● Data supplied

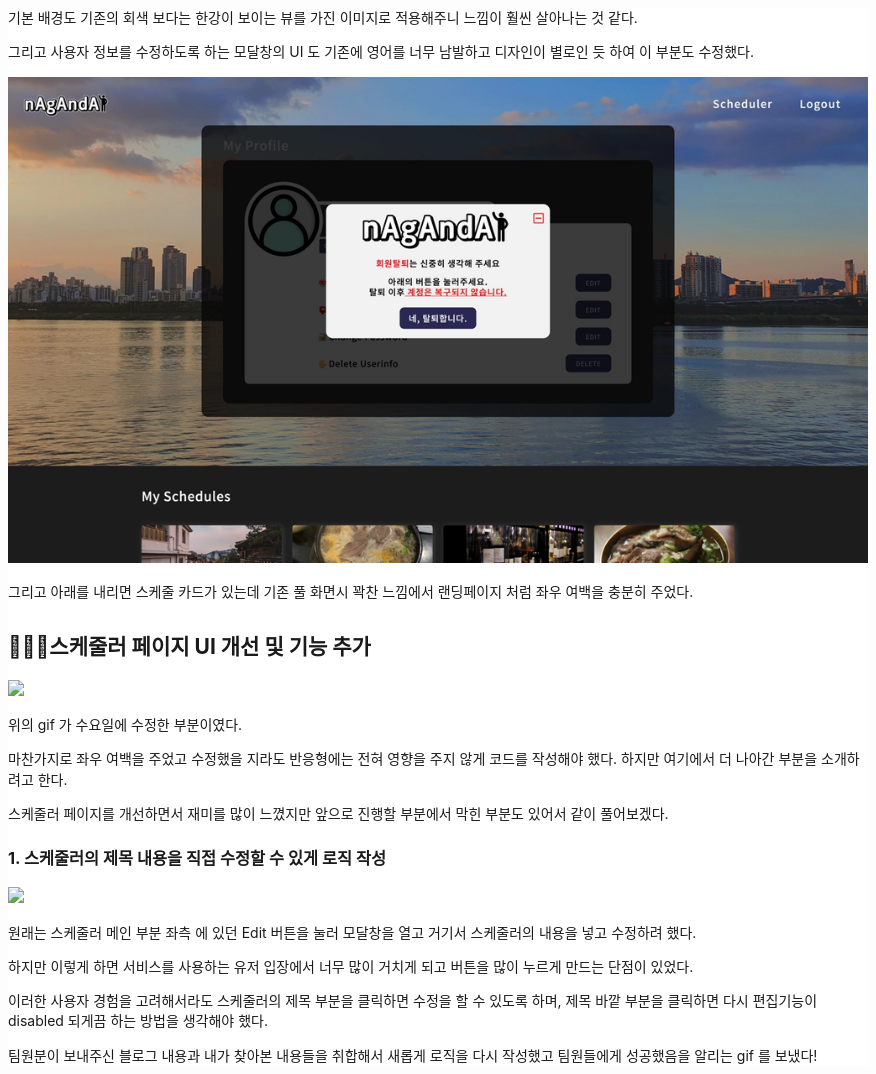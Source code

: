 기본 배경도 기존의 회색 보다는 한강이 보이는 뷰를 가진 이미지로 적용해주니 느낌이 훨씬 살아나는 것 같다.

그리고 사용자 정보를 수정하도록 하는 모달창의 UI 도 기존에 영어를 너무 남발하고 디자인이 별로인 듯 하여 이 부분도 수정했다.

![](./images/summary/mypage-popup.jpeg)

그리고 아래를 내리면 스케줄 카드가 있는데 기존 풀 화면시 꽉찬 느낌에서 랜딩페이지 처럼 좌우 여백을 충분히 주었다.

## 👨🏻‍🎨스케줄러 페이지 UI 개선 및 기능 추가

![](https://user-images.githubusercontent.com/69143207/112300040-c8d41200-8cdb-11eb-91aa-6e438ecdf4e5.gif)

위의 gif 가 수요일에 수정한 부분이였다.

마찬가지로 좌우 여백을 주었고 수정했을 지라도 반응형에는 전혀 영향을 주지 않게 코드를 작성해야 했다. 하지만 여기에서 더 나아간 부분을 소개하려고 한다.

스케줄러 페이지를 개선하면서 재미를 많이 느꼈지만 앞으로 진행할 부분에서 막힌 부분도 있어서 같이 풀어보겠다.

### 1. 스케줄러의 제목 내용을 직접 수정할 수 있게 로직 작성

![](https://user-images.githubusercontent.com/69143207/112632569-a11bb000-8e7b-11eb-888b-2a07876ed027.gif)

원래는 스케줄러 메인 부분 좌측 에 있던 Edit 버튼을 눌러 모달창을 열고 거기서 스케줄러의 내용을 넣고 수정하려 했다.

하지만 이렇게 하면 서비스를 사용하는 유저 입장에서 너무 많이 거치게 되고 버튼을 많이 누르게 만드는 단점이 있었다.

이러한 사용자 경험을 고려해서라도 스케줄러의 제목 부분을 클릭하면 수정을 할 수 있도록 하며, 제목 바깥 부분을 클릭하면 다시 편집기능이 disabled 되게끔 하는 방법을 생각해야 했다.

팀원분이 보내주신 블로그 내용과 내가 찾아본 내용들을 취합해서 새롭게 로직을 다시 작성했고 팀원들에게 성공했음을 알리는 gif 를 보냈다!
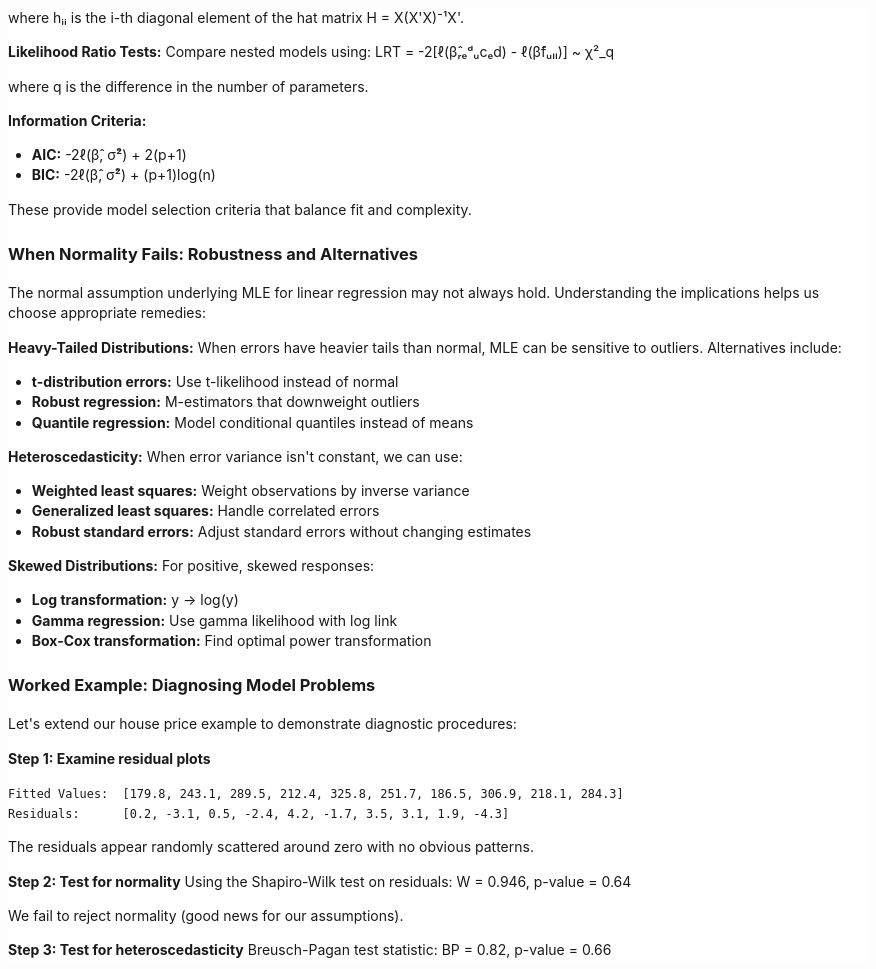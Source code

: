 where hᵢᵢ is the i-th diagonal element of the hat matrix H = X(X'X)⁻¹X'.

**Likelihood Ratio Tests:**
Compare nested models using:
LRT = -2[ℓ(β̂ᵣₑᵈᵤcₑd) - ℓ(β̂fᵤₗₗ)] ~ χ²_q

where q is the difference in the number of parameters.

**Information Criteria:**
- **AIC:** -2ℓ(β̂, σ̂²) + 2(p+1)
- **BIC:** -2ℓ(β̂, σ̂²) + (p+1)log(n)

These provide model selection criteria that balance fit and complexity.

### When Normality Fails: Robustness and Alternatives

The normal assumption underlying MLE for linear regression may not always hold. Understanding the implications helps us choose appropriate remedies:

**Heavy-Tailed Distributions:**
When errors have heavier tails than normal, MLE can be sensitive to outliers. Alternatives include:
- **t-distribution errors:** Use t-likelihood instead of normal
- **Robust regression:** M-estimators that downweight outliers
- **Quantile regression:** Model conditional quantiles instead of means

**Heteroscedasticity:**
When error variance isn't constant, we can use:
- **Weighted least squares:** Weight observations by inverse variance
- **Generalized least squares:** Handle correlated errors
- **Robust standard errors:** Adjust standard errors without changing estimates

**Skewed Distributions:**
For positive, skewed responses:
- **Log transformation:** y → log(y)
- **Gamma regression:** Use gamma likelihood with log link
- **Box-Cox transformation:** Find optimal power transformation

### Worked Example: Diagnosing Model Problems

Let's extend our house price example to demonstrate diagnostic procedures:

**Step 1: Examine residual plots**
```
Fitted Values:  [179.8, 243.1, 289.5, 212.4, 325.8, 251.7, 186.5, 306.9, 218.1, 284.3]
Residuals:      [0.2, -3.1, 0.5, -2.4, 4.2, -1.7, 3.5, 3.1, 1.9, -4.3]
```

The residuals appear randomly scattered around zero with no obvious patterns.

**Step 2: Test for normality**
Using the Shapiro-Wilk test on residuals:
W = 0.946, p-value = 0.64

We fail to reject normality (good news for our assumptions).

**Step 3: Test for heteroscedasticity**
Breusch-Pagan test statistic: BP = 0.82, p-value = 0.66
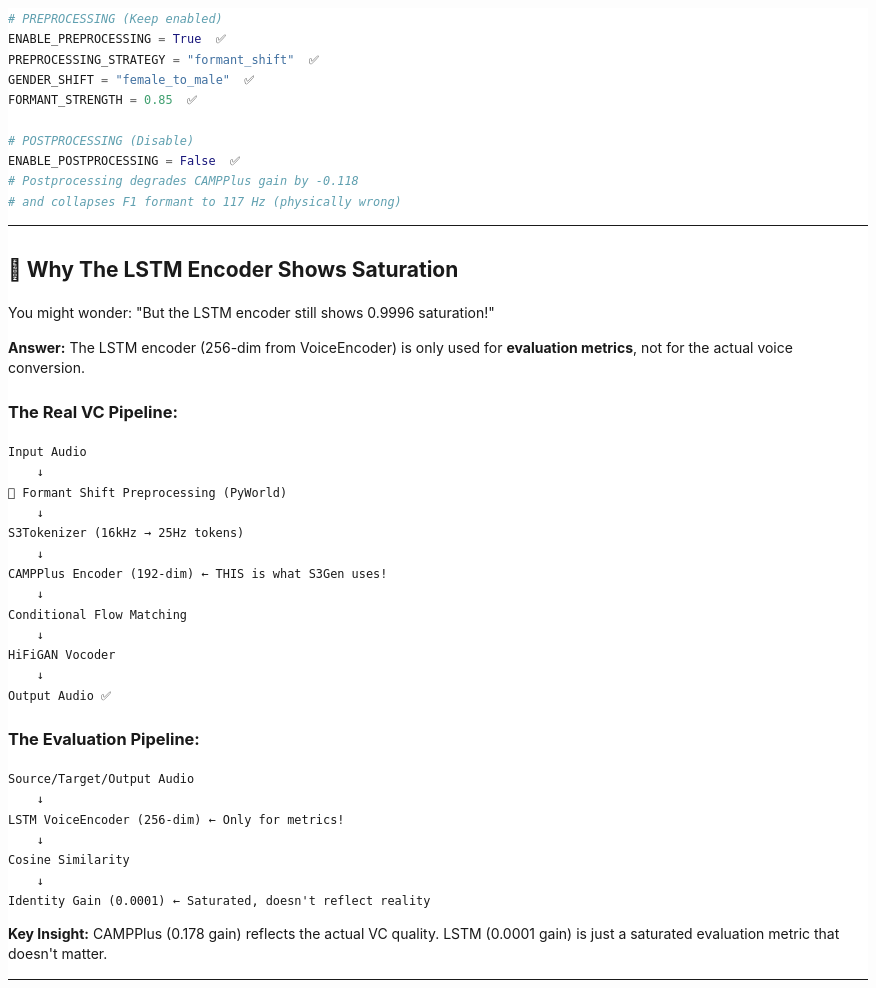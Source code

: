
 ```python
# PREPROCESSING (Keep enabled)
ENABLE_PREPROCESSING = True  ✅
PREPROCESSING_STRATEGY = "formant_shift"  ✅
GENDER_SHIFT = "female_to_male"  ✅
FORMANT_STRENGTH = 0.85  ✅

# POSTPROCESSING (Disable)
ENABLE_POSTPROCESSING = False  ✅
# Postprocessing degrades CAMPPlus gain by -0.118
# and collapses F1 formant to 117 Hz (physically wrong)
```

---

## **🧪 Why The LSTM Encoder Shows Saturation**

You might wonder: "But the LSTM encoder still shows 0.9996 saturation!"

**Answer:** The LSTM encoder (256-dim from VoiceEncoder) is only used for **evaluation metrics**, not for the actual voice conversion.

### **The Real VC Pipeline:**
```
Input Audio
    ↓
🔧 Formant Shift Preprocessing (PyWorld)
    ↓
S3Tokenizer (16kHz → 25Hz tokens)
    ↓
CAMPPlus Encoder (192-dim) ← THIS is what S3Gen uses!
    ↓
Conditional Flow Matching
    ↓
HiFiGAN Vocoder
    ↓
Output Audio ✅
```

### **The Evaluation Pipeline:**
```
Source/Target/Output Audio
    ↓
LSTM VoiceEncoder (256-dim) ← Only for metrics!
    ↓
Cosine Similarity
    ↓
Identity Gain (0.0001) ← Saturated, doesn't reflect reality
```

**Key Insight:** CAMPPlus (0.178 gain) reflects the actual VC quality. LSTM (0.0001 gain) is just a saturated evaluation metric that doesn't matter.

---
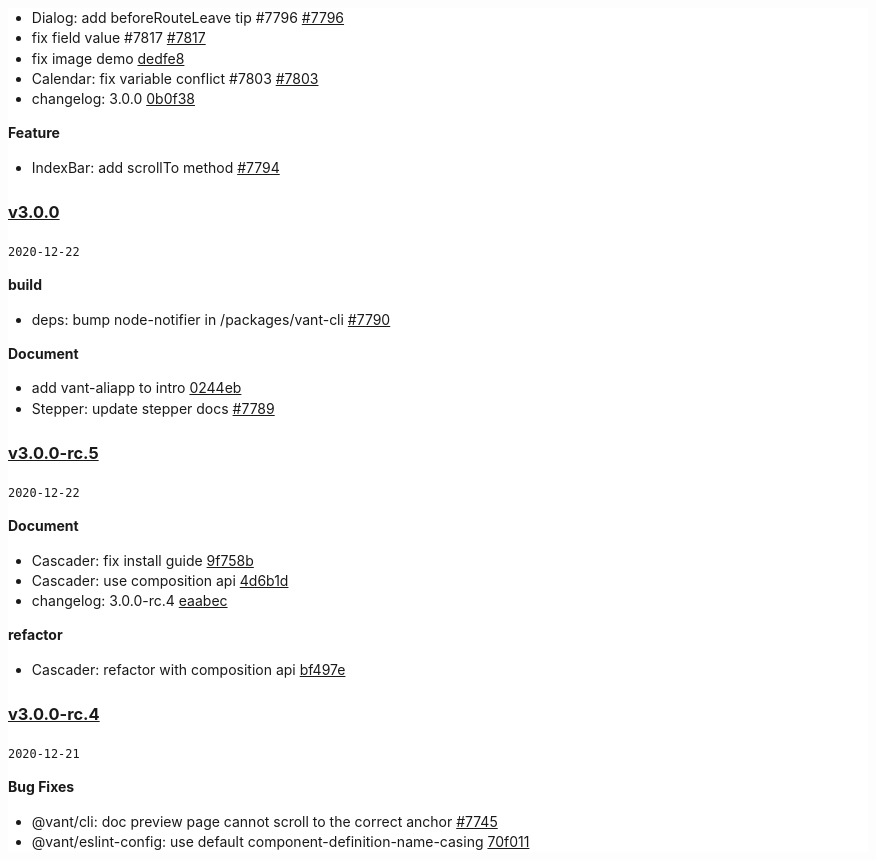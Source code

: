 - Dialog: add beforeRouteLeave tip #7796 [#7796](https://github.com/youzan/vant/issues/7796)
- fix field value #7817 [#7817](https://github.com/youzan/vant/issues/7817)
- fix image demo [dedfe8](https://github.com/youzan/vant/commit/dedfe88ff82e27d23807c9f7869eb64d5bab6e2f)
- Calendar: fix variable conflict #7803 [#7803](https://github.com/youzan/vant/issues/7803)
- changelog: 3.0.0 [0b0f38](https://github.com/youzan/vant/commit/0b0f385ca31a36e772aaad7a43ae02dc95fc7319)

**Feature**

- IndexBar: add scrollTo method [#7794](https://github.com/youzan/vant/issues/7794)
### [v3.0.0](https://github.com/youzan/vant/compare/v2.12.0...v3.0.0)

`2020-12-22`

**build**

- deps: bump node-notifier in /packages/vant-cli [#7790](https://github.com/youzan/vant/issues/7790)

**Document**

- add vant-aliapp to intro [0244eb](https://github.com/youzan/vant/commit/0244eb20ad2af9f893e3e78d028f6fe2ff1e4bb2)
- Stepper: update stepper docs [#7789](https://github.com/youzan/vant/issues/7789)
### [v3.0.0-rc.5](https://github.com/youzan/vant/compare/v3.0.0-rc.4...v3.0.0-rc.5)

`2020-12-22`

**Document**

- Cascader: fix install guide [9f758b](https://github.com/youzan/vant/commit/9f758b981f589f76aaca1384e0ffdd9f3ca97892)
- Cascader: use composition api [4d6b1d](https://github.com/youzan/vant/commit/4d6b1d28757ca6c81309d60eac5b7b2ea91fbf7b)
- changelog: 3.0.0-rc.4 [eaabec](https://github.com/youzan/vant/commit/eaabec940b8b7aab2b3ebb38986ae14a454a5c83)

**refactor**

- Cascader: refactor with composition api [bf497e](https://github.com/youzan/vant/commit/bf497eed3331ad60e06d2b3529cc1cd0c289158c)
### [v3.0.0-rc.4](https://github.com/youzan/vant/compare/v2.12.0-beta.0...v3.0.0-rc.4)

`2020-12-21`

**Bug Fixes**

- @vant/cli: doc preview page cannot scroll to the correct anchor [#7745](https://github.com/youzan/vant/issues/7745)
- @vant/eslint-config: use default component-definition-name-casing [70f011](https://github.com/youzan/vant/commit/70f01133d9545129bbafec903ae7cd0579996670)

● What is required
Give back the lines word for word, from the very first in the material above to the one that has "## 👨🏻‍🎨스케줄러 페이지 UI 개선 및 기능 추가", both included, without the pictures.

● Exercise result
Source code

: 기본 배경도 기존의 회색 보다는 한강이 보이는 뷰를 가진 이미지로 적용해주니 느낌이 훨씬 살아나는 것 같다.

그리고 사용자 정보를 수정하도록 하는 모달창의 UI 도 기존에 영어를 너무 남발하고 디자인이 별로인 듯 하여 이 부분도 수정했다.

![](./images/summary/mypage-popup.jpeg)

그리고 아래를 내리면 스케줄 카드가 있는데 기존 풀 화면시 꽉찬 느낌에서 랜딩페이지 처럼 좌우 여백을 충분히 주었다.

## 👨🏻‍🎨스케줄러 페이지 UI 개선 및 기능 추가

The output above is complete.